Work instructions » Transcribe the listing below verbatim, omitting pictures.

○ ○ ○ ○

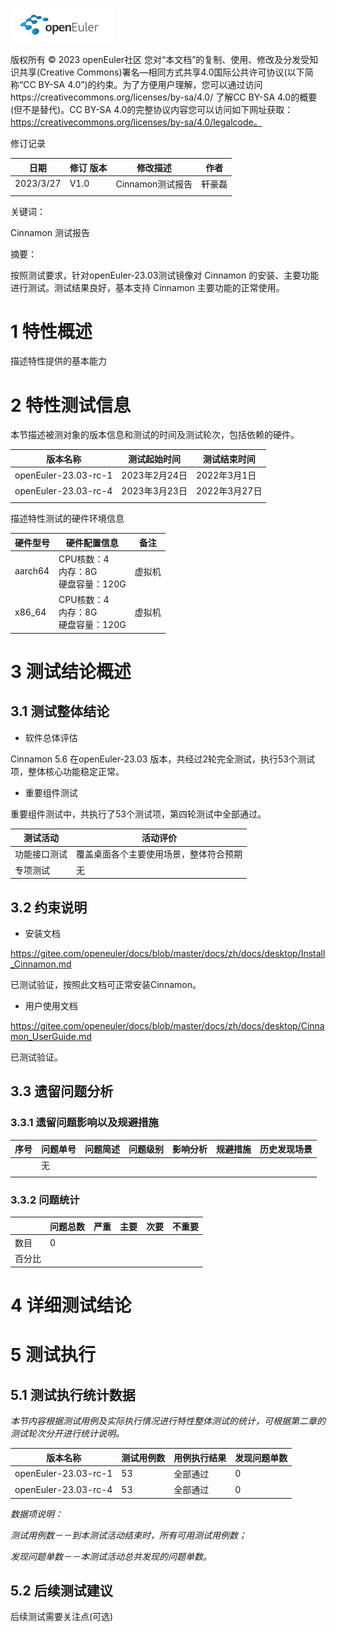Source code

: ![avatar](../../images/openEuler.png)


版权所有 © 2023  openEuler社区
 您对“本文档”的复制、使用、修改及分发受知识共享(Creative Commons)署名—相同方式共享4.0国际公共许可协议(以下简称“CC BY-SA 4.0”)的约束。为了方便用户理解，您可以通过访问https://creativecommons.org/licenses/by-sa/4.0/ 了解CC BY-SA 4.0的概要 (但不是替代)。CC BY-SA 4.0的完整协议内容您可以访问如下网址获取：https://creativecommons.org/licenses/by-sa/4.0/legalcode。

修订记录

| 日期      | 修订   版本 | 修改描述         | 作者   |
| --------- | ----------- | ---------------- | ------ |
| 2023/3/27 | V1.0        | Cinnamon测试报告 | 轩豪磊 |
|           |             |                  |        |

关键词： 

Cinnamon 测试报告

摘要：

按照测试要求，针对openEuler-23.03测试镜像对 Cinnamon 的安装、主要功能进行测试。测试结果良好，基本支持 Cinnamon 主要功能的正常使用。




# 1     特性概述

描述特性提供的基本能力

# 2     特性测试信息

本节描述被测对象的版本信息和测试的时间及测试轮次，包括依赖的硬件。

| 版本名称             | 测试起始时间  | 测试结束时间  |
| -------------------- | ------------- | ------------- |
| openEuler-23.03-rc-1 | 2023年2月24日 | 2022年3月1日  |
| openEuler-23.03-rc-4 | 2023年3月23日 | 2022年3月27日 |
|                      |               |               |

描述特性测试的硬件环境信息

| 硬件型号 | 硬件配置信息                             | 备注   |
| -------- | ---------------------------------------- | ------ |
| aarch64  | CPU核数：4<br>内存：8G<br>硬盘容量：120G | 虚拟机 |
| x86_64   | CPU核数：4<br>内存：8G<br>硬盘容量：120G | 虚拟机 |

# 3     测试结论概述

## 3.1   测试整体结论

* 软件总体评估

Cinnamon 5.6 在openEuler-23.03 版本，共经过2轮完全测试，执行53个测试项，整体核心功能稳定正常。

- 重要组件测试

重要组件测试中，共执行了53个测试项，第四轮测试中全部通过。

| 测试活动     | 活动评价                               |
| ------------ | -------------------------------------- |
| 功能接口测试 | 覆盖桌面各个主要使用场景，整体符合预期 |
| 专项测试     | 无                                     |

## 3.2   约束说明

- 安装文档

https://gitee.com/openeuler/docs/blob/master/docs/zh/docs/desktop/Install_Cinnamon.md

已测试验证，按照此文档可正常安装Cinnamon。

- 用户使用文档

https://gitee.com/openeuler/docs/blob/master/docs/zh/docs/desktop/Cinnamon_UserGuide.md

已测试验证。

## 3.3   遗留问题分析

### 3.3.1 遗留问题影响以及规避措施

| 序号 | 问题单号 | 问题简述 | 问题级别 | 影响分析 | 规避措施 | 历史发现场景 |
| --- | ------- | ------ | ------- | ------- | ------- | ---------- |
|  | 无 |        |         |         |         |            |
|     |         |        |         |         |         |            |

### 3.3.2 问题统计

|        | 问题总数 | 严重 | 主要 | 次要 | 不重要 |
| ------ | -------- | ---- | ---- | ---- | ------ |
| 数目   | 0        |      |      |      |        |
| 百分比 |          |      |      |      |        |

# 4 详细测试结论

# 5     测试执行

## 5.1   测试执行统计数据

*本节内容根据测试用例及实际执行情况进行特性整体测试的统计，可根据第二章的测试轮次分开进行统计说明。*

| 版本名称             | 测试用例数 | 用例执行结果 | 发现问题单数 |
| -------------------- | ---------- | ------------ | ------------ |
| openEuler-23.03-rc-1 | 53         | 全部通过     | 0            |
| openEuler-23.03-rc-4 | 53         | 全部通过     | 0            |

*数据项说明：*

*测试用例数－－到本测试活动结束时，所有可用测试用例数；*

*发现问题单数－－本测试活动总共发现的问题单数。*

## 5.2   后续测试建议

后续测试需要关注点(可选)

○ ○ ○ ○

The answer »
Source code

: ![avatar](../../images/openEuler.png)


版权所有 © 2023  openEuler社区
 您对“本文档”的复制、使用、修改及分发受知识共享(Creative Commons)署名—相同方式共享4.0国际公共许可协议(以下简称“CC BY-SA 4.0”)的约束。为了方便用户理解，您可以通过访问https://creativecommons.org/licenses/by-sa/4.0/ 了解CC BY-SA 4.0的概要 (但不是替代)。CC BY-SA 4.0的完整协议内容您可以访问如下网址获取：https://creativecommons.org/licenses/by-sa/4.0/legalcode。

修订记录

| 日期      | 修订   版本 | 修改描述         | 作者   |
| --------- | ----------- | ---------------- | ------ |
| 2023/3/27 | V1.0        | Cinnamon测试报告 | 轩豪磊 |
|           |             |                  |        |

关键词： 

Cinnamon 测试报告

摘要：

按照测试要求，针对openEuler-23.03测试镜像对 Cinnamon 的安装、主要功能进行测试。测试结果良好，基本支持 Cinnamon 主要功能的正常使用。




# 1     特性概述

描述特性提供的基本能力

# 2     特性测试信息

本节描述被测对象的版本信息和测试的时间及测试轮次，包括依赖的硬件。

| 版本名称             | 测试起始时间  | 测试结束时间  |
| -------------------- | ------------- | ------------- |
| openEuler-23.03-rc-1 | 2023年2月24日 | 2022年3月1日  |
| openEuler-23.03-rc-4 | 2023年3月23日 | 2022年3月27日 |
|                      |               |               |

描述特性测试的硬件环境信息

| 硬件型号 | 硬件配置信息                             | 备注   |
| -------- | ---------------------------------------- | ------ |
| aarch64  | CPU核数：4<br>内存：8G<br>硬盘容量：120G | 虚拟机 |
| x86_64   | CPU核数：4<br>内存：8G<br>硬盘容量：120G | 虚拟机 |

# 3     测试结论概述

## 3.1   测试整体结论

* 软件总体评估

Cinnamon 5.6 在openEuler-23.03 版本，共经过2轮完全测试，执行53个测试项，整体核心功能稳定正常。

- 重要组件测试

重要组件测试中，共执行了53个测试项，第四轮测试中全部通过。

| 测试活动     | 活动评价                               |
| ------------ | -------------------------------------- |
| 功能接口测试 | 覆盖桌面各个主要使用场景，整体符合预期 |
| 专项测试     | 无                                     |

## 3.2   约束说明

- 安装文档

https://gitee.com/openeuler/docs/blob/master/docs/zh/docs/desktop/Install_Cinnamon.md

已测试验证，按照此文档可正常安装Cinnamon。

- 用户使用文档

https://gitee.com/openeuler/docs/blob/master/docs/zh/docs/desktop/Cinnamon_UserGuide.md

已测试验证。

## 3.3   遗留问题分析

### 3.3.1 遗留问题影响以及规避措施

| 序号 | 问题单号 | 问题简述 | 问题级别 | 影响分析 | 规避措施 | 历史发现场景 |
| --- | ------- | ------ | ------- | ------- | ------- | ---------- |
|  | 无 |        |         |         |         |            |
|     |         |        |         |         |         |            |

### 3.3.2 问题统计

|        | 问题总数 | 严重 | 主要 | 次要 | 不重要 |
| ------ | -------- | ---- | ---- | ---- | ------ |
| 数目   | 0        |      |      |      |        |
| 百分比 |          |      |      |      |        |

# 4 详细测试结论

# 5     测试执行

## 5.1   测试执行统计数据

*本节内容根据测试用例及实际执行情况进行特性整体测试的统计，可根据第二章的测试轮次分开进行统计说明。*

| 版本名称             | 测试用例数 | 用例执行结果 | 发现问题单数 |
| -------------------- | ---------- | ------------ | ------------ |
| openEuler-23.03-rc-1 | 53         | 全部通过     | 0            |
| openEuler-23.03-rc-4 | 53         | 全部通过     | 0            |

*数据项说明：*

*测试用例数－－到本测试活动结束时，所有可用测试用例数；*

*发现问题单数－－本测试活动总共发现的问题单数。*

## 5.2   后续测试建议

后续测试需要关注点(可选)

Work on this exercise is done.